While, GM’s bankruptcy and Chrysler’s emergence from bankruptcy grab front page headlines, yesterday’s banks withlogo-mr-monopoly issues are positioning themselves at the table to discuss future financial regulation. This comes as some of the premier researchers in financial economics look for systemic solutions. As you know, I’m a huge advocate for finding new regulations that promote transparency of process and recognize the importance of fiduciary responsibility when the financial industry takes on risk. Harvard’s Oliver Hart and University of Chicago’s Luigi Zingales, both NBER researchers, have just produced A New Capital Regulation For Large Financial Institutions. I want to review some of their findings and suggestions in conjunction with two more mundane articles.

The first of these articles is an astounding piece on Alternet that finds information suggesting Larry Summers has been taking kickbacks from big troubled banks. Another article is in today’s NY Times that shows how the banks have been spending a good year–even as they took TARP funds and cheap money from them FED–girding for a fight on forthcoming regulations.

I would think that the big lesson from the last few years is this is not time to go back to business as usual. However, the mindset of those making major decisions in the White House (Treasury Secretary Geithner and CEA head Summers) is this is just a glitch and there’s no chance anything like this could happen again. In other words, we don’t need to look for systemic problems, we just need to send the patients home with some aspirin and they can call back in the morning. This aspirin prescription has been particularly expensive. It is either utterly naive or completely disingenuous to think that pouring money into financial institutions and waiting this out is going to prevent any future occurrence of financial meltdowns. We need to be prepared to offset what may be an elaborate hoax to convince that nothing really needs to change systematically and a major congressional influence- and administration influence- buying spree by the big banks. Even as we see Dow de-list Citibank, we see evidence that Citibank possibly manipulated its stress tests results through Summers.

If the Alternet article is correct, Summers should be in trouble and the trustworthiness of the large institutions should be questioned by a congressional committee. This sure looks like pay-to-play to me. (HT to Dr. BB for the link.) The post by Mark Ames is a must read.

Last month, a little-known company where Summers served on the board of directors received a $42 million investment from a group of investors, including three banks that Summers, Obama’s effective “economy czar,” has been doling out billions in bailout money to: Goldman Sachs, Citigroup, and Morgan Stanley. The banks invested into the small startup company, Revolution Money, right at the time when Summers was administering the “stress test” to these same banks.

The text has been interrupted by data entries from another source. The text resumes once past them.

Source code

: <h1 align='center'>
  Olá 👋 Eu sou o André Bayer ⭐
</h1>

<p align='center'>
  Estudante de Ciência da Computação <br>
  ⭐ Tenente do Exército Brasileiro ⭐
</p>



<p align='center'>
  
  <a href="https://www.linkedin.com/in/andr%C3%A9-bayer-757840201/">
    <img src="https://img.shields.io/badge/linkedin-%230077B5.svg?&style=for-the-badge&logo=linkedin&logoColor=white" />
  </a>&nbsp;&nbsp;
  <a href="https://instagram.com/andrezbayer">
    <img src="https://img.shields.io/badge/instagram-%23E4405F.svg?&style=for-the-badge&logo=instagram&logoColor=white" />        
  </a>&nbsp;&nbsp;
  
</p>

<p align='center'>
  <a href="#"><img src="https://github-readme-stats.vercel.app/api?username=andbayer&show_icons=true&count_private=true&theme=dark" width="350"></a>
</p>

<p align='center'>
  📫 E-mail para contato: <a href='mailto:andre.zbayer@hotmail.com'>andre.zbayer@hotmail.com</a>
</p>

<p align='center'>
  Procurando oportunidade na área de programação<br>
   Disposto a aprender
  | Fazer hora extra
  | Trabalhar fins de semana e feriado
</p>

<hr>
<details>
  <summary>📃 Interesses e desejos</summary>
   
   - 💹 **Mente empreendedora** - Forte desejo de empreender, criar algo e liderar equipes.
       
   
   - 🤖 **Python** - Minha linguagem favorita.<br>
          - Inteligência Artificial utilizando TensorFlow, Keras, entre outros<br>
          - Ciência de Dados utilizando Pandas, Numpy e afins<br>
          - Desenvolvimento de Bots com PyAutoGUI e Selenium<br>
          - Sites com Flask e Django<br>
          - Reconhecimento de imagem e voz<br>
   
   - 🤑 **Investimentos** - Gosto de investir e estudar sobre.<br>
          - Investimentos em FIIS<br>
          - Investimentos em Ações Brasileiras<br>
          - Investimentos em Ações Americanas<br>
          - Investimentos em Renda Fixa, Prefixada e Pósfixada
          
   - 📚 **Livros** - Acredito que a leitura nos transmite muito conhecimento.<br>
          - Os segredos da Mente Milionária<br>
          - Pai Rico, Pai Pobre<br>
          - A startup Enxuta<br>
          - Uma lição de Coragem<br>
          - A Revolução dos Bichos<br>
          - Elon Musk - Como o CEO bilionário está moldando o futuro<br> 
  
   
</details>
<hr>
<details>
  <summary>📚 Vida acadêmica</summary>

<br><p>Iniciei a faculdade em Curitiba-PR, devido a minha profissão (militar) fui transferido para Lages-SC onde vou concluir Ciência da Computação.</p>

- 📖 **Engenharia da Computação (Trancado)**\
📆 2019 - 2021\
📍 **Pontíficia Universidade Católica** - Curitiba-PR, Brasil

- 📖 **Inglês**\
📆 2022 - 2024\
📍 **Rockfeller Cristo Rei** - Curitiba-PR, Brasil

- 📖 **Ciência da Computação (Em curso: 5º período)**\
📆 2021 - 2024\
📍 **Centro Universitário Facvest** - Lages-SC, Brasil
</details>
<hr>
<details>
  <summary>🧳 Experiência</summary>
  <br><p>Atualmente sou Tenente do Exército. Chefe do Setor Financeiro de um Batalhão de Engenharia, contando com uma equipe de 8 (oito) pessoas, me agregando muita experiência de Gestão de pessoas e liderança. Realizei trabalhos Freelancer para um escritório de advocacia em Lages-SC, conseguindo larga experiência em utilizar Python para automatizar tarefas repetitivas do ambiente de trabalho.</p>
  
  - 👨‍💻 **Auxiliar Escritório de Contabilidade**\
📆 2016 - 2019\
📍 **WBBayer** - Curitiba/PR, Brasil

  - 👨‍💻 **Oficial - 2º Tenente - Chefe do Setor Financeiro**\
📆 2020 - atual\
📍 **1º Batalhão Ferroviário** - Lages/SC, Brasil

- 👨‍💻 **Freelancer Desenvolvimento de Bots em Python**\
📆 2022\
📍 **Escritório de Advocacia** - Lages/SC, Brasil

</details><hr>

A month after they invested in Summers’ former company, all three banks came out of the stress test much better than anyone expected — thanks to the fact that the banks themselves were allowed to help decide how bad their problems were (Citigroup “negotiated” down its financial hole from $35 billion to $5.5 billion.)

The fact that the banks invested in the company just a few months after Summers resigned suggests the appearance of corruption, because it suggests to other firms that if you hire Larry Summers onto your board, large banks will want to invest as a favor to a politically-connected director.

Last month, it was revealed that Summers, whom President Obama appointed to essentially run the economy from his perch in the National Economic Council, earned nearly $8 million in 2008 from Wall Street banks, some of which, like Goldman Sachs and Citigroup, were now receiving tens of billions of taxpayer funds from the same Larry Summers. It turns out now that those two banks have continued paying into Summers-related businesses.